Revise topic subscription quota
Closed, ResolvedPublic

Description

In T263817#7039894, we introduced a limit that prevents people from being subscribed to more than 5,000 distinct conversations per the guidance the Data Persistence team shared in T263817#7040637. This task is about increasing this quota if/when we notice people coming close to it.

Open questions

  • What – if any – concerns does the Data Persistence Team have about removing the quota.

Event Timeline

ppelberg updated the task description. (Show Details)

We will prioritize work on this task if/when we notice people coming close to reaching the 5,000 distinct discussion subscription quota.

Note: during the team's 4-November standup, we decided to be proactive about revisiting this quota rather than waiting for us to find ourselves in a situation where we are needing to remove the quota out of necessity with urgency.

Change 747535 had a related patch set uploaded (by Esanders; author: Esanders):

[mediawiki/extensions/DiscussionTools@master] Move user subscription limit to config

https://gerrit.wikimedia.org/r/747535

Change 747535 merged by jenkins-bot:

[mediawiki/extensions/DiscussionTools@master] Move user subscription limit to config

https://gerrit.wikimedia.org/r/747535

Change 761986 had a related patch set uploaded (by Bartosz Dziewoński; author: Bartosz Dziewoński):

[mediawiki/extensions/DiscussionTools@master] Remove limit on the number of topic subscriptions per user

https://gerrit.wikimedia.org/r/761986

The most enthusiastic users on enwiki have exceeded 500 subscriptions. Users on a few other projects I checked randomly have fewer than that, around 100.

Hi, I'm from data persistence team and I'll be looking into this.

So the table at this size is definitely fine, in enwiki it's only 11MB and the growth is small but I'm worried about its growth in future and that will be much harder to fix (like now it's really hard to fix templatelinks). So it's better to clean it before it gets out of hand.

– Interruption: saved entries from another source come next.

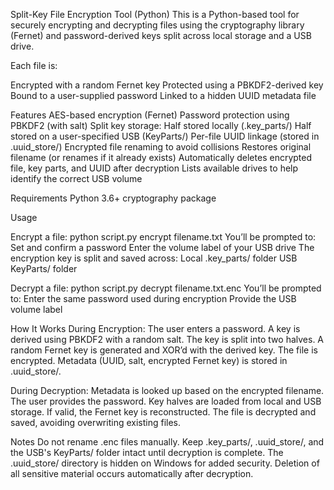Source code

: Split-Key File Encryption Tool (Python)
This is a Python-based tool for securely encrypting and decrypting files using the cryptography library (Fernet) and password-derived keys split across local storage and a USB drive.

Each file is:

Encrypted with a random Fernet key
Protected using a PBKDF2-derived key
Bound to a user-supplied password
Linked to a hidden UUID metadata file

Features
AES-based encryption (Fernet)
Password protection using PBKDF2 (with salt)
Split key storage:
    Half stored locally (.key_parts/)
    Half stored on a user-specified USB (KeyParts/)
Per-file UUID linkage (stored in .uuid_store/)
Encrypted file renaming to avoid collisions
Restores original filename (or renames if it already exists)
Automatically deletes encrypted file, key parts, and UUID after decryption
Lists available drives to help identify the correct USB volume

Requirements
Python 3.6+
cryptography package

Usage

Encrypt a file:
python script.py encrypt filename.txt
You’ll be prompted to:
Set and confirm a password
Enter the volume label of your USB drive
The encryption key is split and saved across:
    Local .key_parts/ folder
    USB KeyParts/ folder

Decrypt a file:
python script.py decrypt filename.txt.enc
You’ll be prompted to:
Enter the same password used during encryption
Provide the USB volume label

How It Works
During Encryption:
The user enters a password.
A key is derived using PBKDF2 with a random salt.
The key is split into two halves.
A random Fernet key is generated and XOR’d with the derived key.
The file is encrypted.
Metadata (UUID, salt, encrypted Fernet key) is stored in .uuid_store/.

During Decryption:
Metadata is looked up based on the encrypted filename.
The user provides the password.
Key halves are loaded from local and USB storage.
If valid, the Fernet key is reconstructed.
The file is decrypted and saved, avoiding overwriting existing files.

Notes
Do not rename .enc files manually.
Keep .key_parts/, .uuid_store/, and the USB's KeyParts/ folder intact until decryption is complete.
The .uuid_store/ directory is hidden on Windows for added security.
Deletion of all sensitive material occurs automatically after decryption.

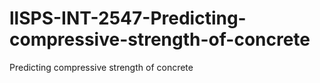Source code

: # llSPS-INT-2547-Predicting-compressive-strength-of-concrete
Predicting compressive strength of concrete
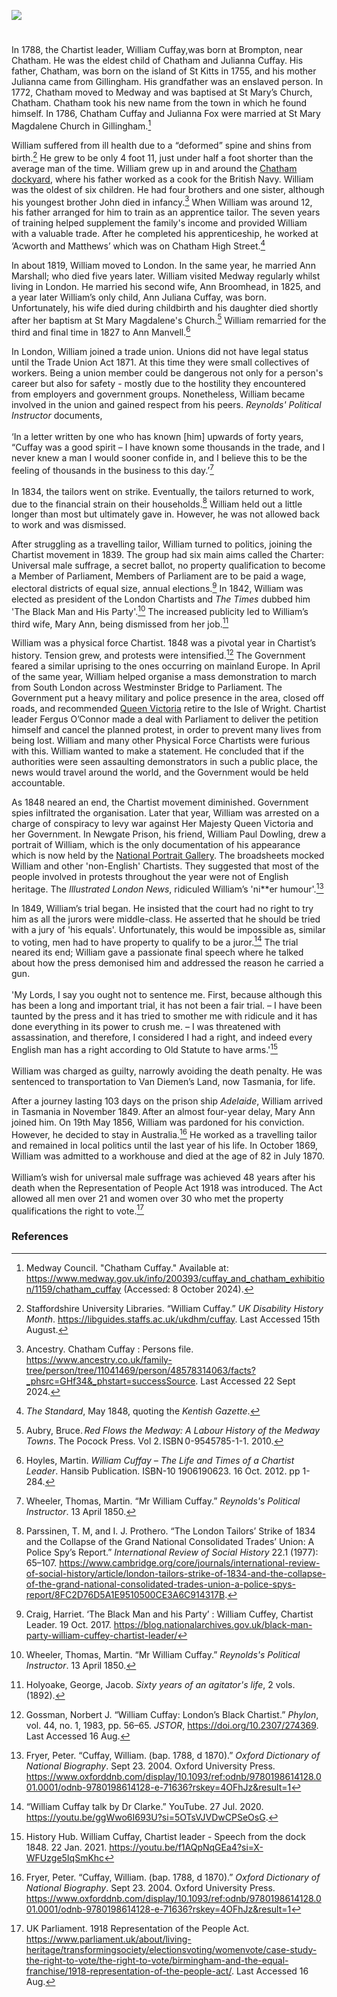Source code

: <a href="https://www.kent-maps.online"><img src="https://kent-map.github.io/mdpress/juncture/ve-button.png"></a>
<param ve-config title="William Cuffay" author="Liam Cohen" layout="vtl" 
banner="https://upload.wikimedia.org/wikipedia/commons/1/14/Joseph_Farington_%281747-1821%29_-_Chatham_Dockyard_-_BHC1782_-_Royal_Museums_Greenwich.jpg">

<param ve-map center="Q729006" zoom="12">

<!-- Historical map layers -->
<param ve-map-layer active allmaps allmaps-id="9a62ace9300b7b2e" title="Kent Ordnance Survey 1822">

#

In 1788, the Chartist leader, William Cuffay,was born at Brompton, near Chatham.  He was the eldest child of Chatham and Julianna Cuffay.  His father, Chatham, was born on the island of St Kitts in 1755, and his mother Julianna came from Gillingham. His grandfather was an enslaved person. In 1772, Chatham moved to Medway and was baptised at St Mary’s Church, Chatham. Chatham took his new name from the town in which he found himself. In 1786, Chatham Cuffay and Julianna Fox were married at St Mary Magdalene Church in Gillingham.[^ref2] 
<param ve-image url="https://upload.wikimedia.org/wikipedia/commons/3/3c/St_Mary_Magdalene_Church%2C_Gillingham_-_geograph.org.uk_-_4970633.jpg" label="St Mary Magdalene Church, Gillingham" attribution="Marathon, via Wikimedia Commons" license="CC BY-SA 2.0" 

William suffered from ill health due to a “deformed” spine and shins from birth.[^ref3] He grew to be only 4 foot 11, just under half a foot shorter than the average man of the time. William grew up in and around the [Chatham dockyard](/19c/19c-chatham-dockyard), where his father worked as a cook for the British Navy. William was the oldest of six children. He had four brothers and one sister, although his youngest brother John died in infancy.[^ref4]  When William was around 12, his father arranged for him to train as an apprentice tailor. The seven years of training helped supplement the family's income and provided William with a valuable trade. After he completed his apprenticeship, he worked at ‘Acworth and Matthews’ which was on Chatham High Street.[^ref5]  

In about 1819, William moved to London. In the same year, he married Ann Marshall; who died five years later. William visited Medway regularly whilst living in London. He married his second wife, Ann Broomhead, in 1825, and a year later William’s only child, Ann Juliana Cuffay, was born. Unfortunately, his wife died during childbirth and his daughter died shortly after her baptism at St Mary Magdalene's Church.[^ref6] William remarried for the third and final time in 1827 to Ann Manvell.[^ref7]

In London, William  joined a trade union. Unions did not have legal status until the Trade Union Act 1871. At this time they were  small collectives of workers. Being a union member could be dangerous not only for a person's career but also for safety - mostly due to the hostility they encountered from employers and government groups.  Nonetheless, William became involved in the union and gained respect from his peers. _Reynolds' Political Instructor_ documents,
<br><br>
‘In a letter written by one who has known [him] upwards of forty years, “Cuffay was a good spirit – I have known some thousands in the trade, and I never knew a man I would sooner confide in, and I believe this to be the feeling of thousands in the business to this day.’[^ref8] 
<br><br>
In 1834, the tailors went on strike. Eventually, the tailors returned to work, due to the financial strain on their households.[^ref9] William held out a little longer than most but ultimately gave in. However, he was not allowed back to work and was dismissed.  

After struggling as a travelling tailor, William turned to politics, joining the Chartist movement in 1839.  The group had six main aims called the Charter: Universal male suffrage, a secret ballot, no property qualification to become a Member of Parliament, Members of Parliament are to be paid a wage, electoral districts of equal size, annual elections.[^ref10] In 1842, William was elected as president of the London Chartists and _The Times_ dubbed him 'The Black Man and His Party'.[^ref11] The increased publicity led to William’s third wife, Mary Ann, being dismissed from her job.[^ref12] 

William was a physical force Chartist. 1848 was a pivotal year in Chartist’s history. Tension grew, and protests were intensified.[^ref13] The Government feared a similar uprising to the ones occurring on mainland Europe. In April of the same year, William helped organise a mass demonstration to march from South London across Westminster Bridge to Parliament. The Government put a heavy military and police presence in the area, closed off roads, and recommended [Queen Victoria](/19c/19c-victoria-biography) retire to the Isle of Wright.  Chartist leader Fergus O’Connor made a deal with Parliament to deliver the petition himself and cancel the planned protest, in order to prevent many lives from being lost. William and many other Physical Force Chartists were furious with this. William wanted to make a statement. He concluded that if the authorities were seen assaulting demonstrators in such a public place, the news would travel around the world, and the Government would be held accountable. 

As 1848 neared an end, the Chartist movement diminished. Government spies infiltrated the organisation. Later that year, William was arrested on a charge of conspiracy to levy war against Her Majesty Queen Victoria and her Government. In Newgate Prison, his friend, William Paul Dowling, drew a portrait of William, which is the only documentation of his appearance which is now held by the [National Portrait Gallery](https://www.npg.org.uk/collections/search/person/mp62208/william-cuffay). The broadsheets mocked William and other 'non-English' Chartists. They suggested that most of the people involved in protests throughout the year were not of English heritage. The _Illustrated London News_, ridiculed William’s 'ni**er humour'.[^ref14]  
<param ve-image url="https://upload.wikimedia.org/wikipedia/commons/f/f7/William_Edward_Kilburn_-_View_of_the_Great_Chartist_Meeting_on_Kennington_Common_-_Google_Art_Project.jpg" label="View of the Great Chartist Meeting on Kennington Common" attribution="William Edward Kilburn. Google Art Project"> 

In 1849, William’s trial began. He  insisted that the court had no right to try him as all the jurors were middle-class. He asserted that he should be tried with a jury of 'his equals'. Unfortunately, this would be impossible as, similar to voting, men had to have property to qualify to be a juror.[^ref15] The trial neared its end; William gave a passionate final speech where he talked about how the press demonised him and addressed the reason he carried a gun.
<br><br>
'My Lords, I say you ought not to sentence me. First, because although this has been a long and important trial, it has not been a fair trial. – I have been taunted by the press and it has tried to smother me with ridicule and it has done everything in its power to crush me. – I was threatened with assassination, and therefore, I considered I had a right, and indeed every English man has a right according to Old Statute to have arms.'[^ref16]
<br><br>
William was charged as guilty, narrowly avoiding the death penalty. He was sentenced to transportation to Van Diemen’s Land, now Tasmania, for life. 

After a journey lasting 103 days on the prison ship _Adelaide_, William arrived in Tasmania in November 1849. After an almost four-year delay, Mary Ann joined him. On 19th May 1856, William was pardoned for his conviction. However, he decided to stay in Australia.[^ref17] He worked as a travelling tailor and remained in local politics until the last year of his life. In October 1869, William was admitted to a workhouse and died at the age of 82 in July 1870.
<br><br>
William’s wish for universal male suffrage was achieved 48 years after his death when the Representation of People Act 1918 was introduced. The Act allowed all men over 21 and women over 30 who met the property qualifications the right to vote.[^ref18]  

 
### References

[^ref1]: Fryer, Peter. “Cuffay, William. (bap. 1788, d 1870).” _Oxford Dictionary of National Biography_. Sept 23. 2004. Oxford University Press. https://www.oxforddnb.com/display/10.1093/ref:odnb/9780198614128.001.0001/odnb-9780198614128-e-71636?rskey=4OFhJz&result=1   	
[^ref2]: Medway Council. "Chatham Cuffay." Available at: https://www.medway.gov.uk/info/200393/cuffay_and_chatham_exhibition/1159/chatham_cuffay (Accessed: 8 October 2024).
[^ref3]: Staffordshire University Libraries. “William Cuffay.” _UK Disability History Month_. https://libguides.staffs.ac.uk/ukdhm/cuffay. Last Accessed 15th August.
[^ref4]: Ancestry. Chatham Cuffay : Persons file. https://www.ancestry.co.uk/family-tree/person/tree/11041469/person/48578314063/facts?_phsrc=GHf34&_phstart=successSource. Last Accessed 22 Sept 2024.
[^ref5]: _The Standard_, May 1848, quoting the _Kentish Gazette_.
[^ref6]: Aubry, Bruce. _Red Flows the Medway: A Labour History of the Medway Towns_. The Pocock Press. Vol 2. ISBN 0-9545785-1-1. 2010.   
[^ref7]: Hoyles, Martin. _William Cuffay – The Life and Times of a Chartist Leader_. Hansib Publication.  ISBN-10 1906190623. 16 Oct. 2012. pp 1-284.  
[^ref8]: Wheeler, Thomas, Martin. “Mr William Cuffay.” _Reynolds's Political Instructor_. 13 April 1850. 
[^ref9]: Parssinen, T. M, and I. J. Prothero. “The London Tailors’ Strike of 1834 and the Collapse of the Grand National Consolidated Trades’ Union: A Police Spy’s Report.” _International Review of Social History_ 22.1 (1977): 65–107. https://www.cambridge.org/core/journals/international-review-of-social-history/article/london-tailors-strike-of-1834-and-the-collapse-of-the-grand-national-consolidated-trades-union-a-police-spys-report/8FC2D76D5A1E9510500CE3A6C914317B. 
[^ref10]: Craig, Harriet. ‘The Black Man and his Party’ : William Cuffey, Chartist Leader. 19 Oct. 2017. https://blog.nationalarchives.gov.uk/black-man-party-william-cuffey-chartist-leader/  
[^ref11]: Wheeler, Thomas, Martin. “Mr William Cuffay.” _Reynolds's Political Instructor_. 13 April 1850. 
[^ref12]: Holyoake, George, Jacob. _Sixty years of an agitator's life_, 2 vols. (1892). 
[^ref13]: Gossman, Norbert J. “William Cuffay: London’s Black Chartist.” _Phylon_, vol. 44, no. 1, 1983, pp. 56–65. _JSTOR_, https://doi.org/10.2307/274369. Last Accessed 16 Aug.
[^ref14]: Fryer, Peter. “Cuffay, William. (bap. 1788, d 1870).” _Oxford Dictionary of National Biography_. Sept 23. 2004. Oxford University Press. https://www.oxforddnb.com/display/10.1093/ref:odnb/9780198614128.001.0001/odnb-9780198614128-e-71636?rskey=4OFhJz&result=1  
[^ref15]: “William Cuffay talk by Dr Clarke.” YouTube. 27 Jul. 2020. https://youtu.be/ggWwo6I693U?si=5OTsVJVDwCPSeOsG.
[^ref16]: History Hub. William Cuffay, Chartist leader - Speech from the dock 1848. 22 Jan. 2021. https://youtu.be/f1AQpNqGEa4?si=X-WFUzge5IqSmKhc   
[^ref17]: Fryer, Peter. “Cuffay, William. (bap. 1788, d 1870).” _Oxford Dictionary of National Biography_. Sept 23. 2004. Oxford University Press. https://www.oxforddnb.com/display/10.1093/ref:odnb/9780198614128.001.0001/odnb-9780198614128-e-71636?rskey=4OFhJz&result=1   	
[^ref18]: UK Parliament. 1918 Representation of the People Act. https://www.parliament.uk/about/living-heritage/transformingsociety/electionsvoting/womenvote/case-study-the-right-to-vote/the-right-to-vote/birmingham-and-the-equal-franchise/1918-representation-of-the-people-act/. Last Accessed 16 Aug.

You have two ways to reduce the size:

  • vertically: Remove the title string column? Why page_id is not enough?
  • horizontally: Remove subscriptions older than a year or two.

I don't know how feasible (technically and PM-wise) is to do those changes but this work is quite important and I foresee it will get a lot of users (thank you for building it!).

I don't think we should block the change on fixing these scalability concerns but it's blocked on having a clear roadmap of fixing those concerns.

And one more thing; Once this is enabled everywhere, please make sure bots don't get subscribed to discussions they start. Lots of bots create talk page discussions and if you automatically subscribe creators of discussion section, you might end up with a table filled with 99% bots being subscribed to sections.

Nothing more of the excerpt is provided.